Often wrongly treated as synonyms, ML is in fact a subfield of AI, just as learning is only one of the many aspects of human intelligence. ML studies algorithms capable of extracting rules from data, but that is only just a tiny step in the enormous endeavour of simulating intelligence with computers; we don’t even agree on what intelligence actually means in the first place. In spite of the abuse of the catchy AI term pervading press and company pitches alike, we are decades away from computers with a human level of intelligence, and even the feasibility of such a feat remains highly speculative.

So in theory yes, all ML is AI, insofar as it is a subdomain of it.
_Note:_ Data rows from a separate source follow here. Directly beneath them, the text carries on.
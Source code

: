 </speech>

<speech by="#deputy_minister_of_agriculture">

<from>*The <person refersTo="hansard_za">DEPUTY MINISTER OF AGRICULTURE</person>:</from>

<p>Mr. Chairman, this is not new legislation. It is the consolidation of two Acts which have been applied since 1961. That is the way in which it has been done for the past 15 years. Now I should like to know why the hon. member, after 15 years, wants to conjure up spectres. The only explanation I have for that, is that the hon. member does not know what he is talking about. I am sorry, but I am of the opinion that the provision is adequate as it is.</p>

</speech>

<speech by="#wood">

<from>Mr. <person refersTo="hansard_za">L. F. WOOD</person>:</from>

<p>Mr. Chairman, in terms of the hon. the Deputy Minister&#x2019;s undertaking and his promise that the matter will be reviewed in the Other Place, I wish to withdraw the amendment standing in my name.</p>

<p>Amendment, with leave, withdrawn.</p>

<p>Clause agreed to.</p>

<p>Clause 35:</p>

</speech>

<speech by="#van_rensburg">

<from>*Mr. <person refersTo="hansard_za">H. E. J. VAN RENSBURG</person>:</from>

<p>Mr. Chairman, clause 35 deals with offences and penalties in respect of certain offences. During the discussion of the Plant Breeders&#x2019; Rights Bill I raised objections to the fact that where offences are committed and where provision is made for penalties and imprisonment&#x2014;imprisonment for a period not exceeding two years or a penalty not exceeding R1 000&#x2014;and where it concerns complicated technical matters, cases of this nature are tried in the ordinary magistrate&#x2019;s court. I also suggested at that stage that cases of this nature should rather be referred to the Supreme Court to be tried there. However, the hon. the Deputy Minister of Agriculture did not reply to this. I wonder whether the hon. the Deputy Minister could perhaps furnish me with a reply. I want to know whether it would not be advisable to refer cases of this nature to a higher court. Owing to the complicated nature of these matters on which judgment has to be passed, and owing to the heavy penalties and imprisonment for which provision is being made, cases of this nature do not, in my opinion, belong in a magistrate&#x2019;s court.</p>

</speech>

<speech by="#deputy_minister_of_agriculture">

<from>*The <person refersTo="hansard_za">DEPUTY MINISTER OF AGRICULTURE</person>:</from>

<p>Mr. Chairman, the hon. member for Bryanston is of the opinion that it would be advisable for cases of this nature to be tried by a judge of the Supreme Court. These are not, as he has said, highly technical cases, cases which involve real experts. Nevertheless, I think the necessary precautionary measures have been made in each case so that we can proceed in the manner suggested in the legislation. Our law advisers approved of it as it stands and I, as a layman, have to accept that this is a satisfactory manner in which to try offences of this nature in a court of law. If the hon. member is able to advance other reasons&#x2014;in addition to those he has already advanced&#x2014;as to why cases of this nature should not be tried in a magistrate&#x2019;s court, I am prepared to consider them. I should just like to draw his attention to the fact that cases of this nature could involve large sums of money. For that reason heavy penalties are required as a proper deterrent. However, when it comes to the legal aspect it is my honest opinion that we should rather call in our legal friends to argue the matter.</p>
But systematically putting the AI label to every ML algorithm, including neural networks, is a bit like replacing your floor tiles and saying you’re doing architecture: technically true, but somewhat overdone. It incurs in the risk of bringing about a general loss of credibility to the field, which is exactly what caused the two previous bursts of the AI bubble (in the early 70s and early 90s). That’s why I prefer using the term ML for now, and also why I would make a lousy director of marketing.

(left) AI and ML in context. (right) More to scale.

The scary algorithm

One final word about the role Factorsynth plays in the composer’s or sound designer’s workflow. The device puts ML to use in the analysis part (factorization), not in the synthesis part. The sound manipulation and resynthesis part is fully user-driven. There are some randomized operations available, but they are not controlled by any ML process, they act like some trial-and-error shortcuts. The system creates a palette of sound material at the disposal of the composer, and then steps back and does not interfere any further in the creative process.

ML, let alone AI, are still in their infancy. Human-grade machine creativity lies so far into the future (if even possible), that the sometimes sinister public perception of those technologies is largely unjustified. ML is no more and no less than a tool that assists composers and performers and yes, it can also influence the musical discourse. Just like any other music technology has, present or past.

Let’s wrap up with the key points I hope this article helped clarify:

Factorsynth is based on Non-negative Matrix Factorization (NMF), an unsupervised machine learning algorithm that decomposes data as superpositions of physically interpretable objects.

Factorsynth is not a source separation system. It is not intended to separate full instruments, but to extract unpredictable but interesting sound elements with a certain degree of structure (notes, drum hits, rhythmical or melodic motifs).

It does not rely on pre-training with large databases, nor does it contain any instrument model. It is completely “agnostic” to the type of mix it observes.

Deep learning (neural networks) are the unquestionable state of the art in source separation, but they lack the interpretability and ability to work with little data required by the sound design workflow Factorsynth addresses.